Paul Delport
- Born: 13 October 1984 (age 41)
- School: South African College Schools

Rugby union career
- Position: Scrum-half

Super Rugby
- Years: Team / Apps / (Points)
- 2004–05: Lions
- 2006–07: Stormers

National sevens team
- Years: Team /  / Comps
- 2003–13: South Africa
- Medal record
Men's rugby sevens
Representing South Africa
Commonwealth Games
| Bronze medal – third place | 2010 Delhi | Team competition |

= Paul Delport =

South African rugby union player

Paul Delport (born 13 October 1984) is a South African rugby union coach and former player.

==Biography==
A South African College Schools product, Delport is a former scrum-half who captained South Africa at Under-19 and Under-21 level.
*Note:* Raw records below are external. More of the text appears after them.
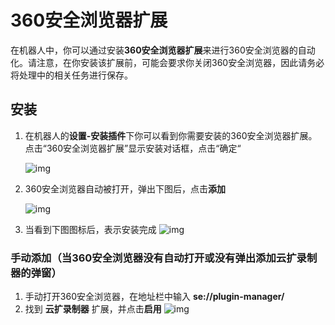 # 360安全浏览器扩展
在机器人中，你可以通过安装**360安全浏览器扩展**来进行360安全浏览器的自动化。请注意，在你安装该扩展前，可能会要求你关闭360安全浏览器，因此请务必将处理中的相关任务进行保存。

## 安装
1. 在机器人的**设置-安装插件**下你可以看到你需要安装的360安全浏览器扩展。点击“360安全浏览器扩展”显示安装对话框，点击“确定“

   ![img](https://docimages.blob.core.chinacloudapi.cn/images/Amanda/Extension/360Dialog.png)

3. 360安全浏览器自动被打开，弹出下图后，点击**添加**

    ![img](https://docimages.blob.core.chinacloudapi.cn/images/Amanda/Extension/360AddEncooRecorder%20.png)

4. 当看到下图图标后，表示安装完成
    ![img](https://docimages.blob.core.chinacloudapi.cn/images/Amanda/Extension/360BarWithExtensionIcon.png)

### 手动添加（当360安全浏览器没有自动打开或没有弹出添加云扩录制器的弹窗）

1. 手动打开360安全浏览器，在地址栏中输入 **se://plugin-manager/**
2. 找到 **云扩录制器** 扩展，并点击**启用**
    ![img](https://docimages.blob.core.chinacloudapi.cn/images/Amanda/Extension/360EnableManual.png)

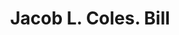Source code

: ---
doi: 10.7916/D84Q9629
date_other: '1870'
date_other_textual: 1870-1879
form: printed ephemera
genre:
- Invoices
name:
- Jacob L. Coles
object_in_context_url: https://biggert.cul.columbia.edu/items/view/ave_biggert_00811
subject_hierarchical_geographic:
- Newark, New Jersey, United States
subject_name:
- Jacob L. Coles
title: Jacob L. Coles. Bill
sort_title: Jacob L. Coles. Bill
call_number: ave_biggert_00811
coordinates:
- 40.72422,-74.172574
pid: ave_biggert_00811
identifiers: ave_biggert_00811
thumbnail: https://derivativo-3.library.columbia.edu/iiif/2/ldpd:345427/full/!256,256/0/native.jpg
permalink: /biggert/ave_biggert_00811/
layout: iiif-image-page
---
His early career was impacted by a Epstein–Barr virus diagnosis in 2006, which caused him to contract meningitis, hepatitis, glandular fever and inflammation of the brain.

Delport played rugby for the Lions and Stormers before deciding to focus on rugby sevens. He competed on the South Africa national rugby sevens team between 2003 and 2013 and was in the side that won the 2008–09 IRB Sevens World Series title. The following season, Delport replaced Mzwandile Stick as sevens captain.

From 2018 to 2022, Delport served as coach of the South Africa women's national rugby sevens team.